Back to school! It is the beginning of September, post-Labor Day, and students everywhere are back to school.
It is the time of year when investors, too, tend to be schooled - as bond markets tend to strengthen and equity markets to weaken (relative to the overall drift). It doesn't happen every year, but the tendency in fixed income markets is strong enough that, as a rule, I demand much stronger reasons to sell bonds in September and October than during the rest of the year.
This year, we appear to be in for a special treat. We all get to learn new acronyms, like ISIS, and Americans are learning where Ukraine is on a map of the world. What fun.
Monetary policymakers tend to be resistant to further lessons, since after all they have had so many years of book learning that, darn it, they should know enough by now! And yet - there is so much about economics and monetary policy that we just don't know; so much that isn't knowable; and so much that we know with great confidence but just isn't so.
However, I have been delighted to find that recently, the subject of money velocity has been appearing more frequently in policy circles. To a monetarist, velocity is one of a very small handful of things that matter, and its absence from discussions among the learned has been a terrible sign that monetarism was not merely in retreat, but almost extinct. And yet, the predictions of monetarism have been borne out time and time again (that is, the actual predictions, not the idea that printing money causes economic growth - a prediction that presupposes a high degree of money illusion is at work), while the predictions of Keynesian economists have only worked once the parameters are revised post-hoc to fit the crisis. Increased money supply growth got Japan out of its deflationary spiral - as predicted. None of the Keynesian solutions deployed over the last two decades have worked, but the first attempt at serious money-printing worked. (Although it remains to be seen if the BOJ will keep its pedal to the metal; it certainly hasn't yet "doubled the money supply" as it had pledged to do).

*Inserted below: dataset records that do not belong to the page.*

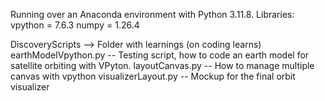 Running over an Anaconda environment with Python 3.11.8.
  Libraries:
    vpython      = 7.6.3
    numpy        = 1.26.4

DiscoveryScripts  --> Folder with learnings (on coding learns)
  earthModelVpython.py      -- Testing script, how to code an earth model for satellite orbiting with VPyton.
  layoutCanvas.py           -- How to manage multiple canvas with vpython
  visualizerLayout.py       -- Mockup for the final orbit visualizer

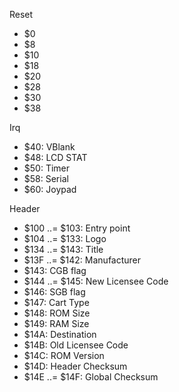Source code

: 
Reset

* $0
* $8
* $10
* $18
* $20
* $28
* $30
* $38

Irq

* $40: VBlank
* $48: LCD STAT
* $50: Timer
* $58: Serial
* $60: Joypad

Header

* $100 ..= $103: Entry point
* $104 ..= $133: Logo
* $134 ..= $143: Title
* $13F ..= $142: Manufacturer
* $143: CGB flag
* $144 ..= $145: New Licensee Code
* $146: SGB flag
* $147: Cart Type
* $148: ROM Size
* $149: RAM Size
* $14A: Destination
* $14B: Old Licensee Code
* $14C: ROM Version
* $14D: Header Checksum
* $14E ..= $14F: Global Checksum
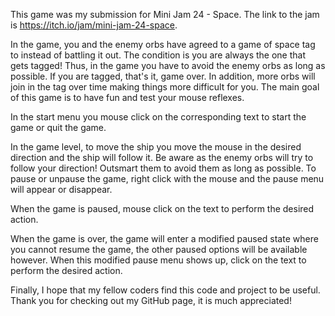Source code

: This game was my submission for Mini Jam 24 - Space. 
The link to the jam is https://itch.io/jam/mini-jam-24-space.

In the game, you and the enemy orbs have agreed to a game of space tag to instead of battling it out. The condition is you are always the one that gets tagged! Thus, in the game you have to avoid the enemy orbs as long as possible. If you are tagged, that's it, game over. In addition, more orbs will join in the tag over time making things more difficult for you. The main goal of this game is to have fun and test your mouse reflexes. 

In the start menu you mouse click on the corresponding text to start the game or quit the game.

In the game level, to move the ship you move the mouse in the desired direction and the ship will follow it. Be aware as the enemy orbs will try to follow your direction! Outsmart them to avoid them as long as possible. To pause or unpause the game, right click with the mouse and the pause menu will appear or disappear.

When the game is paused, mouse click on the text to perform the desired action.

When the game is over, the game will enter a modified paused state where you cannot resume the game, the other paused options will be available however. When this modified pause menu shows up, click on the text to perform the desired action.

Finally, I hope that my fellow coders find this code and project to be useful. 
Thank you for checking out my GitHub page, it is much appreciated!
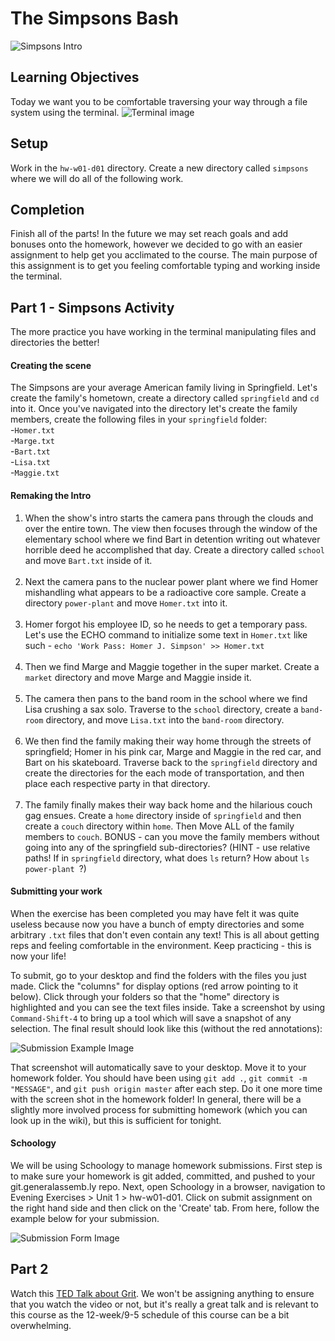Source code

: # The Simpsons Bash

![Simpsons Intro](https://media.giphy.com/media/xT5LMSX0VGG2yHh8ek/giphy.gif)

## Learning Objectives

Today we want you to be comfortable traversing your way through a file system using the terminal.
![Terminal image](https://camo.githubusercontent.com/a5b3ba816df436e40d059312f25d388836d8890c/687474703a2f2f706978616261792e636f6d2f7374617469632f75706c6f6164732f70686f746f2f323031332f30372f31332f31332f34312f626173682d3136313338325f3634302e706e67)
## Setup
Work in the `hw-w01-d01` directory. Create a new directory called `simpsons` where we will do all of the following work.


## Completion
Finish all of the parts! In the future we may set reach goals and add bonuses onto the homework, however we decided to go with an easier assignment to help get you acclimated to the course. The main purpose of this assignment is to get you feeling comfortable typing and working inside the terminal.

## Part 1 - Simpsons Activity
The more practice you have working in the terminal manipulating files and directories the better!

#### Creating the scene
The Simpsons are your average American family living in Springfield. Let's create the family's hometown, create a directory called `springfield` and `cd` into it. Once you've navigated into the directory let's create the family members, create the following files in your `springfield` folder:
<br>
-`Homer.txt`<br>
-`Marge.txt`<br>
-`Bart.txt`<br>
-`Lisa.txt`<br>
-`Maggie.txt`<br>

#### Remaking the Intro
1. When the show's intro starts the camera pans through the clouds and over the entire town. The view then focuses through the window of the elementary school where we find Bart in detention writing out whatever horrible deed he accomplished that day. Create a directory called `school` and move `Bart.txt` inside of it.<br><br>
2. Next the camera pans to the nuclear power plant where we find Homer mishandling what appears to be a radioactive core sample. Create a directory `power-plant` and move `Homer.txt` into it.<br><br>
3. Homer forgot his employee ID, so he needs to get a temporary pass. Let's use the ECHO command to initialize some text in `Homer.txt` like such - ` echo 'Work Pass: Homer J. Simpson' >> Homer.txt `<br><br>
4. Then we find Marge and Maggie together in the super market. Create a `market` directory and move Marge and Maggie inside it.<br><br>
5. The camera then pans to the band room in the school where we find Lisa crushing a sax solo. Traverse to the `school` directory, create a `band-room` directory, and move `Lisa.txt` into the `band-room` directory.<br><br>
6. We then find the family making their way home through the streets of springfield; Homer in his pink car, Marge and Maggie in the red car, and Bart on his skateboard. Traverse back to the `springfield` directory and create the directories for the each mode of transportation, and then place each respective party in that directory.<br><br>
7. The family finally makes their way back home and the hilarious couch gag ensues. Create a `home` directory inside of `springfield` and then create a `couch` directory within `home`. Then Move ALL of the family members to `couch`. BONUS - can you move the family members without going into any of the springfield sub-directories? (HINT - use relative paths! If in `springfield` directory, what does ` ls ` return? How about `ls power-plant `?)

#### Submitting your work
When the exercise has been completed you may have felt it was quite useless because now you have a bunch of empty directories and some arbitrary `.txt` files that don't even contain any text! This is all about getting reps and feeling comfortable in the environment. Keep practicing - this is now your life!

To submit, go to your desktop and find the folders with the files you just made.  Click the "columns" for display options (red arrow pointing to it below). Click through your folders so that the "home" directory is highlighted and you can see the text files inside.  Take a screenshot by using ` Command-Shift-4 ` to bring up a tool which will save a snapshot of any selection. The final result should look like this (without the red annotations):

![Submission Example Image](https://git.generalassemb.ly/raw/wdi-nyc-60/hw-w01-d01/master/submission_example.png?token=AAAAFP59qMn8wUITtImDe-y-kizGUsGUks5X6W44wA%3D%3D)

That screenshot will automatically save to your desktop.  Move it to your homework folder.  You should have been using ` git add . `, ` git commit -m "MESSAGE" `, and ` git push origin master ` after each step. Do it one more time with the screen shot in the homework folder! In general, there will be a slightly more involved process for submitting homework (which you can look up in the wiki), but this is sufficient for tonight.

#### Schoology
We will be using Schoology to manage homework submissions. First step is to make sure your homework is git added, committed, and pushed to your git.generalassemb.ly repo. Next, open Schoology in a browser, navigation to Evening Exercises > Unit 1 > hw-w01-d01. Click on submit assignment on the right hand side and then click on the 'Create' tab. From here, follow the example below for your submission.

![Submission Form Image](https://git.generalassemb.ly/raw/wdi-nyc-60/hw-w01-d01/master/submission_form.png?token=AAAAEw38aeCFXLTereMskJiT1MD48ejPks5X6XvpwA%3D%3D)

## Part 2
Watch this [TED Talk about Grit](http://www.ted.com/talks/angela_lee_duckworth_the_key_to_success_grit?language=en). We won't be assigning anything to ensure that you watch the video or not, but it's really a great talk and is relevant to this course as the 12-week/9-5 schedule of this course can be a bit overwhelming.
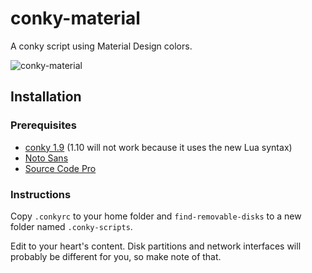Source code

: # conky-material

A conky script using Material Design colors.

![conky-material](http://i.imgur.com/91VsSxm.png)

## Installation

### Prerequisites

* [conky 1.9](https://github.com/brndnmtthws/conky/releases/tag/1.9.0) (1.10 will not work because it uses the new Lua syntax)
* [Noto Sans](https://www.google.com/get/noto/)
* [Source Code Pro](https://github.com/adobe-fonts/source-code-pro/releases/latest)

### Instructions

Copy `.conkyrc` to your home folder and `find-removable-disks` to a new folder named `.conky-scripts`.

Edit to your heart's content. Disk partitions and network interfaces will probably be different for you, so make note of that.
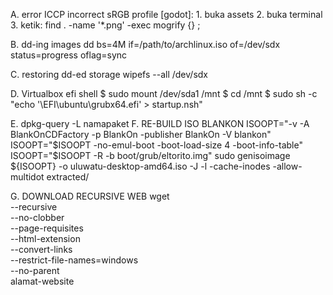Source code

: A. error ICCP incorrect sRGB profile [godot]:
	1. buka assets
	2. buka terminal
	3. ketik:
	find . -name '*.png' -exec mogrify {} \;

B. dd-ing images
  dd bs=4M if=/path/to/archlinux.iso of=/dev/sdx status=progress oflag=sync

C. restoring dd-ed storage
  wipefs --all /dev/sdx
  
D. Virtualbox efi shell
  $ sudo mount /dev/sda1 /mnt
  $ cd /mnt
  $ sudo sh -c "echo '\EFI\ubuntu\grubx64.efi' > startup.nsh"

E. dpkg-query -L namapaket
F. RE-BUILD ISO BLANKON
ISOOPT="-v -A BlankOnCDFactory -p BlankOn -publisher BlankOn -V blankon"
ISOOPT="$ISOOPT -no-emul-boot -boot-load-size 4 -boot-info-table"
ISOOPT="$ISOOPT -R -b boot/grub/eltorito.img"
sudo genisoimage ${ISOOPT} -o uluwatu-desktop-amd64.iso -J -l -cache-inodes -allow-multidot extracted/

G. DOWNLOAD RECURSIVE WEB
wget \
     --recursive \
     --no-clobber \
     --page-requisites \
     --html-extension \
     --convert-links \
     --restrict-file-names=windows \
     --no-parent \
         alamat-website
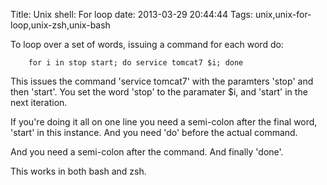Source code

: Title: Unix shell: For loop 
date: 2013-03-29 20:44:44
Tags: unix,unix-for-loop,unix-zsh,unix-bash

To loop over a set of words, issuing a command for each word do:

		for i in stop start; do service tomcat7 $i; done

This issues the command 'service tomcat7' with the paramters 'stop' and then 'start'. You set the word 'stop' to the paramater $i, and 'start' in the next iteration.

If you're doing it all on one line you need a semi-colon after the final word, 'start' in this instance. And you need 'do' before the actual command.

And you need a semi-colon after the command. And finally 'done'.

This works in both bash and zsh.
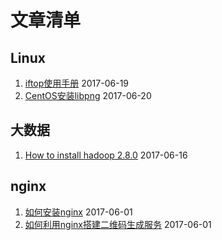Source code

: 
# 文章清单

## Linux
1. [iftop使用手册](./linux/iftop_mannual.md) 2017-06-19
2. [CentOS安装libpng](./linux/how_to_install_libpng.md) 2017-06-20

## 大数据
1. [How to install hadoop 2.8.0](./ml/how_to_install_hadoop_2.8.0.md) 2017-06-16

## nginx
1. [如何安装nginx](./nginx/how_to_install_nginx.md) 2017-06-01
2. [如何利用nginx搭建二维码生成服务](./nginx/nginx_qrencode.md) 2017-06-01
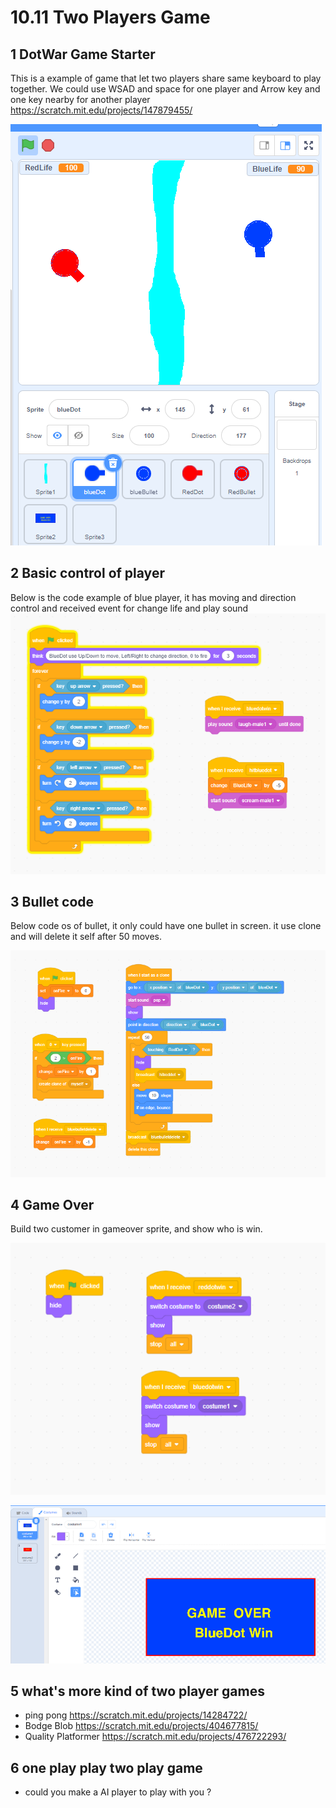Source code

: # 10.11 Two Players Game

## 1 DotWar Game Starter

This is a example of game that let two players share same keyboard to play together.
We could use WSAD and space for one player and Arrow key and one key nearby for another player
<https://scratch.mit.edu/projects/147879455/>

![dotwar](10.11_dotwar.png)

## 2 Basic control of player

Below is the code example of blue player, it has moving and direction control and received event for change life and play sound
![player1](10.11_playerCode.png)

## 3 Bullet code

Below code os of bullet, it only could have one bullet in screen.
it use clone and will delete it self after 50 moves.

![bullet](10.11_bulletcode.png)

## 4 Game Over

Build two customer in gameover sprite, and show who is win.

![gameover](10.11_gameover_code.png)

![gameover](10.11_gameover.png)

## 5 what's more kind of two player games

- ping pong <https://scratch.mit.edu/projects/14284722/>
- Bodge Blob <https://scratch.mit.edu/projects/404677815/>
- Quality Platformer <https://scratch.mit.edu/projects/476722293/>

## 6 one play play two play game

- could you make a AI player to play with you ?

High money growth - that is, transactional money and not inert reserves - always accompanies high inflation. For a time, money growth may be offset by declining money velocity, but we also know quite a bit about what causes money velocity to move. Last year I cited a rare paper by a central banker (Samuel Reynard at the Swiss National Bank) that really had insight on these almost-forgotten tenets of monetarism. And this year, I am delighted to note that some economists at the St. Louis Fed have published a brief note entitled "What Does Money Velocity Tell Us about Low Inflation in the U.S.?" While the authors, Yi Wen and Maria Arias, mistakenly focus on the velocity of base money, and thus reach an incorrect conclusion that individuals are "hoarding" money (when it in fact is sitting in bank reserves, untouched), it is nevertheless the right topic and the right question, and that's most of the battle.
I have previously shown the chart of interest rates and money velocity, so let me show it again.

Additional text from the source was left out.